Known Issues and Limitations

  • Known Issues with Model Builds and Deployed Models
    • Re-deploying or re-building models results in model downtime (usually brief).

    • Re-starting Cloudera Machine Learning does not automatically restart active models. These models must be manually restarted so they can serve requests again.

      Cloudera Bug: DSE-4950

    • Model deployment will fail if your project filesystem is too large for the Git Engines for Experiments and Models process. As a general rule, any project files (code, generated model artifacts, dependencies, etc.) larger than 50 MB must be part of your project's .gitignore file so that they are not included in snapshots for model builds.

    • Model builds will fail if your project filesystem includes a .git directory (likely hidden or nested). Typical build stage errors include:
      Error: 2 UNKNOWN: Unable to schedule build: [Unable to create a checkpoint of current source: [Unable to push sources to git server: ...

      To work around this, rename the .git directory (for example, NO.git) and re-build the model.

      Cloudera Bug: DSE-4657

    • JSON requests made to active models should not be more than 5 MB in size. This is because JSON is not suitable for very large requests and has high overhead for binary objects such as images or video. Call the model with a reference to the image or video, such as a URL, instead of the object itself.

    • Any external connections, for example, a database connection or a Spark context, must be managed by the model's code. Models that require such connections are responsible for their own setup, teardown, and refresh.

    • Model logs and statistics are only preserved so long as the individual replica is active. Cloudera Machine Learning may restart a replica at any time it is deemed necessary (such as bad input to the model).

    • (MLLib) The MLLib model.save() function fails with the following sample error. This occurs because the Spark executors on CML all share a mount of /home/cdsw which results in a race condition as multiple executors attempt to write to it at the same time.
      Caused by:
                        java.io.IOException: Mkdirs failed to create
                        file:/home/cdsw/model.mllib/metadata/_temporary ....
      Recommended workarounds:
      • Save the model to /tmp, then move it into /home/cdsw on the driver/session.
      • Save the model to either an S3 URL or any other explicit external URL.
  • Limitations
    • Scala models are not supported.

    • Spawning worker threads are not supported with models.

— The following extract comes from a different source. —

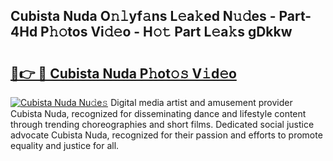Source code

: ## Cubista Nuda O𝚗𝚕yf𝚊ns L𝚎a𝚔ed N𝚞𝚍es - Part-4Hd P𝚑𝚘tos Vi𝚍𝚎o - H𝚘𝚝 Part L𝚎a𝚔s gDkkw

# <h2><a href="http://kf4fa8.oniu.top/?m=Cubista+Nuda">🔗👉 🔴 Cubista Nuda P𝚑ot𝚘𝚜 V𝚒d𝚎o</a></h2>

[![Cubista Nuda Nu𝚍e𝚜](https://i.imgur.com/0qMVB7G.gif)](http://kf4fa8.oniu.top/?m=Cubista+Nuda)
Digital media artist and amusement provider Cubista Nuda, recognized for disseminating dance and lifestyle content through trending choreographies and short films. Dedicated social justice advocate Cubista Nuda, recognized for their passion and efforts to promote equality and justice for all.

    • Models deployed using Cloudera Machine Learning Private Cloud are highly available subject to the following limitations:
      • Model high availability is dependent on the high availability of the Kubernetes service. If using a third-party Kubernetes service to host CDP Private Cloud, please refer to your chosen provider for precise SLAs.
      • In the event that the Kubernetes pod running either the model proxy service or the load balancer becomes unavailable, the Model may be unavailable for multiple seconds during failover.
    • Dynamic scaling and auto-scaling are not currently supported. To change the number of replicas in service, you will have to re-deploy the build.